# Unexpected distant values of m/r in a finite universe

1. Nov 21, 2015

### Jonathan Scott

I've often wondered about what happens when you try to add up the potential due to everything in the universe in a Newtonian way, especially in the context of the "Sum for Inertia" which seems to suggest a connection between Mach's Principle and GR in the context of rotation.

Today I noticed an oddity with m/r values when one considers a finite closed universe, which can easily be visualised using the toy model of the universe as the surface of a ball.

How should we measure the distance r to an extremely distant source as seen by an observer? The obvious answer is by parallax. If we move our viewpoint slightly sideways, the direction of the distant object appears to change and we can triangulate the distance. An alternative way to see the same quantity is to consider waves being emitted by the object, and to measure the curve of the wave fronts as they pass the observer, and to calculate the distance from that. Even if we don't have sufficiently sensitive equipment to do this in practice, we can at least define distance as the quantity which would be measured by that process in theory.

But what happens in a finite universe, illustrated by the ball shape? Imagine an observer at the north pole. Wave fronts from objects which are further and further away will have less and less of a curve. An object at the equator will produce a wave front which is a straight line locally by the time it passes the north pole, suggesting infinite distance. And an object which is further away than the equator (half way round our toy universe) will actually produce wave fronts which are curved in a converging direction towards the observer when they reach the north pole, giving a negative calculated distance, approaching zero for an object near the opposite pole of the toy universe.

In Newtonian theory, a negative distance would make the potential repulsive, so anything more than half of the universe away in our toy ball universe would repel gravitationally rather than attracting, and the repulsion would be greater for the most distant objects (although perhaps in a more realistic universe m would be red-shifted too much to have much effect, and this toy model also fails to take into account the finite speed of light and the expansion of the universe).

I don't know whether this unexpected effect on m/r terms might have any relevance to the real universe, but it shows up an interesting and unexpected side-effect of attempting to apply Newtonian thinking on that scale.

2. Nov 21, 2015

### Jorrie

I see two problems with your toy model that may possibly make your idea invalid.
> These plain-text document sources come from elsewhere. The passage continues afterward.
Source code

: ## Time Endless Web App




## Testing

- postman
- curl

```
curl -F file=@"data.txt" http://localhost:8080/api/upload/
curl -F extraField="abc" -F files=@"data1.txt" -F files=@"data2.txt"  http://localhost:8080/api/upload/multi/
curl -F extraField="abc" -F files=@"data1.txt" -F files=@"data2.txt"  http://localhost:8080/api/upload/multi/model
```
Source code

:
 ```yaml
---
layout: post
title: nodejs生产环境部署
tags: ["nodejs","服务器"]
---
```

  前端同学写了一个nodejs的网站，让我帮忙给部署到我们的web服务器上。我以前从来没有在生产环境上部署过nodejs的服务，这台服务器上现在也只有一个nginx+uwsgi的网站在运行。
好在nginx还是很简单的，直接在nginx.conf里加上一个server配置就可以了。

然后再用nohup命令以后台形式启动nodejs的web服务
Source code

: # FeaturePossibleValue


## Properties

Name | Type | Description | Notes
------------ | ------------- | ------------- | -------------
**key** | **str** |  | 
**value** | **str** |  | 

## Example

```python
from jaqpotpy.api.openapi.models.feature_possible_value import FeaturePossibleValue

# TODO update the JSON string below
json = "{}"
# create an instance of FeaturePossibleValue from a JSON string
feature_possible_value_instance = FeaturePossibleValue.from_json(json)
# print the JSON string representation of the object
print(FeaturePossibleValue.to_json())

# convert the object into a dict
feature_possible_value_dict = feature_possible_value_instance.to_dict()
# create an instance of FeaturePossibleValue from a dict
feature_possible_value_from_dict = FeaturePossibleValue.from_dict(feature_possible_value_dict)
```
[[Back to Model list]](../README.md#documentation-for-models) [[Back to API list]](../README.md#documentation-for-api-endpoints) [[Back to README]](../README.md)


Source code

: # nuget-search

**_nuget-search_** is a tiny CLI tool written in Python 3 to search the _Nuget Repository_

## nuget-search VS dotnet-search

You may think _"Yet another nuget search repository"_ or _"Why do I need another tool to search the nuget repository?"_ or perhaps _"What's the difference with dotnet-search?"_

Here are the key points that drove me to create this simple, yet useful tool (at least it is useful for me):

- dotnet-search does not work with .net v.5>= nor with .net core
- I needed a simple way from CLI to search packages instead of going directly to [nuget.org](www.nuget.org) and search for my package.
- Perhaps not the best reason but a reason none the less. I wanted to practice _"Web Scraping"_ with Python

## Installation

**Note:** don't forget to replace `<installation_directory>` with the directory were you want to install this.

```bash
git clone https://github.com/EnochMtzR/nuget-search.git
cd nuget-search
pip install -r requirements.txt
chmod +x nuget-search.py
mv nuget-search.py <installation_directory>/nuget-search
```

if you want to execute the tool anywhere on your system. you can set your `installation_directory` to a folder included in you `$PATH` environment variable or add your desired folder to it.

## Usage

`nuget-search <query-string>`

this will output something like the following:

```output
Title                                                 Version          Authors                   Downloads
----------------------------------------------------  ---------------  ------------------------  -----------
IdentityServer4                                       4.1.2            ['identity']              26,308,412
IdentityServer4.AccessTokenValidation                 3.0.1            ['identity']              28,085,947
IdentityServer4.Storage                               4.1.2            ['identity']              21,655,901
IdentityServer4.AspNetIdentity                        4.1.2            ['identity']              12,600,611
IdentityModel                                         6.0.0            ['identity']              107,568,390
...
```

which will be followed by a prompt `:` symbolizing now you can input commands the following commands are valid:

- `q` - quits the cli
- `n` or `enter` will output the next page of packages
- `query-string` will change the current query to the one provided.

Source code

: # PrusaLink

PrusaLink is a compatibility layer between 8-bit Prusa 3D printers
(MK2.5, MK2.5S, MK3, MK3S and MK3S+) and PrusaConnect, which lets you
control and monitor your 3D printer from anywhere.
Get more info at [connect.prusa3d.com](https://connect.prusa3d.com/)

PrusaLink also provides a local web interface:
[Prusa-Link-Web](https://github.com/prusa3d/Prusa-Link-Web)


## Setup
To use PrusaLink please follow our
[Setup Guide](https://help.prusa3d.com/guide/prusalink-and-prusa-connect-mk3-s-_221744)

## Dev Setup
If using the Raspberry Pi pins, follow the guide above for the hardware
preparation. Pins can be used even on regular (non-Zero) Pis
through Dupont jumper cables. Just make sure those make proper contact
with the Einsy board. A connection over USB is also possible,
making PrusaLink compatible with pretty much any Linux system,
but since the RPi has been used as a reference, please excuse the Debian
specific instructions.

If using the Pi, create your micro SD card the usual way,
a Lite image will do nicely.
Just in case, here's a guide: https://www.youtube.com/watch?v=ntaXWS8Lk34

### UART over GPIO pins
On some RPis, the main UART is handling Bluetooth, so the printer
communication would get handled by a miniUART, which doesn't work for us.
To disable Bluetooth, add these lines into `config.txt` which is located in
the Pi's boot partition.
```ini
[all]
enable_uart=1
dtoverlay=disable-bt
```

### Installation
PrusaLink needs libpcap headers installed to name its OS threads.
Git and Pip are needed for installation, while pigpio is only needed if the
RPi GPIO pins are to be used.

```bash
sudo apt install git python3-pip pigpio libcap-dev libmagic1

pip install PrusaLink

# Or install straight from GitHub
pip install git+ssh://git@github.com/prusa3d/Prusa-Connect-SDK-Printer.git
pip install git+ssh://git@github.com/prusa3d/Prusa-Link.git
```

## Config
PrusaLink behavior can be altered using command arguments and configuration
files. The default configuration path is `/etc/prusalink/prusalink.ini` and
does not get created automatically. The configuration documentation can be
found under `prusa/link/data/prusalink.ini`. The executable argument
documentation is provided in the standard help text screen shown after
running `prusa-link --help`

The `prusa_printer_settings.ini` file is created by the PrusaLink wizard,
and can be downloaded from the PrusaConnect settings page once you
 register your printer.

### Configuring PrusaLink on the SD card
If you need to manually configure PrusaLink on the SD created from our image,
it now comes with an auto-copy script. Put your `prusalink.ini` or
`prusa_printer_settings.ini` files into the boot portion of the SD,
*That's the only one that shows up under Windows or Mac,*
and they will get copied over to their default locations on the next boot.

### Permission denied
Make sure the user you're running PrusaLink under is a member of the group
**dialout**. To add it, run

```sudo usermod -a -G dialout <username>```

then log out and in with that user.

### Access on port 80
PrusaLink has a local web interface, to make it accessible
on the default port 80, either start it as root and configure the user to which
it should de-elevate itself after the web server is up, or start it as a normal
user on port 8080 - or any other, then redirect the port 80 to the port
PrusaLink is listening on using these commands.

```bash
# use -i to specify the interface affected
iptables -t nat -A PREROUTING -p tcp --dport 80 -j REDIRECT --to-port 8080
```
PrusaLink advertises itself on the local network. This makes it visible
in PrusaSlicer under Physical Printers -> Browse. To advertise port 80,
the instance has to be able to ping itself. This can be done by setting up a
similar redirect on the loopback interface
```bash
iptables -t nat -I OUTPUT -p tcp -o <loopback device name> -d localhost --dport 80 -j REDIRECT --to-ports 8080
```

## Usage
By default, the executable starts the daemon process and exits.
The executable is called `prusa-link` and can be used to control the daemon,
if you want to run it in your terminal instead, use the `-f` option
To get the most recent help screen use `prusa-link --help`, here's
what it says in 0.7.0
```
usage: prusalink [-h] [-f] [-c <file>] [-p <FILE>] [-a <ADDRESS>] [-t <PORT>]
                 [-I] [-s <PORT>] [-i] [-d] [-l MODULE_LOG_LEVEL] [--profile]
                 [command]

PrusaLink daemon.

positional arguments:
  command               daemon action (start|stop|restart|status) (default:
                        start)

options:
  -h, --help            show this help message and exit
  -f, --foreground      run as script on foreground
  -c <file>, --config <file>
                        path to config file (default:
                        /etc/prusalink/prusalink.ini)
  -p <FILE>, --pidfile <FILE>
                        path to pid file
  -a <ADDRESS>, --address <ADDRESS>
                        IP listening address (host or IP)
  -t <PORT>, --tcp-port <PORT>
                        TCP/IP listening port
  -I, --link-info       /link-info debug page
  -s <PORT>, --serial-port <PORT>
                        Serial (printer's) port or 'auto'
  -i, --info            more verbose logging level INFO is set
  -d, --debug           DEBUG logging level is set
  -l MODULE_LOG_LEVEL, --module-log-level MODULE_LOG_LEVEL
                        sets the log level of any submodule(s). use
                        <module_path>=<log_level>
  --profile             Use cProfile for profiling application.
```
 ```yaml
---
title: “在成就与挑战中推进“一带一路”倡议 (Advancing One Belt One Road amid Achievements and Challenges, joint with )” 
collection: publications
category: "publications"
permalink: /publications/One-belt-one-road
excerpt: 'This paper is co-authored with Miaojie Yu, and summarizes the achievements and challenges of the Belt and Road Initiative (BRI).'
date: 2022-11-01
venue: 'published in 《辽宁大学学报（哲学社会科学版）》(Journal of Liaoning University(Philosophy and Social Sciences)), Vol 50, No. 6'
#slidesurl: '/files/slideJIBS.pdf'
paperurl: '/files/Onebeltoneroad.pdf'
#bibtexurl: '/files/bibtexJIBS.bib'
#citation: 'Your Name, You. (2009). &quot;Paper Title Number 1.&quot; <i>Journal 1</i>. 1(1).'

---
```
Firstly, the universe expands in a way that makes it (spatially) virtually flat at present. Even if it is spatially marginally closed, it must be so big that the cosmological horizon at the pole would have a tiny radius, as fraction of the circumference. So there is no hope of observing signals from your 'equator'.

I do not understand what you mean by "measure the curve of the wave fronts as they pass the observer". How is this different from parallax measurement? You would still need a very long baseline detection.

3. Nov 22, 2015

### Jonathan Scott

It is intended to be identical to parallax measurement (and equally difficult to detect in practice) but easier to visualise.

And I agree there would be many problems in relating it to reality. My main point is merely that any semi-Newtonian concept of adding up the gravitational potential due to distant galaxies contains a surprise if you evaluate it in the way that you would for nearby objects.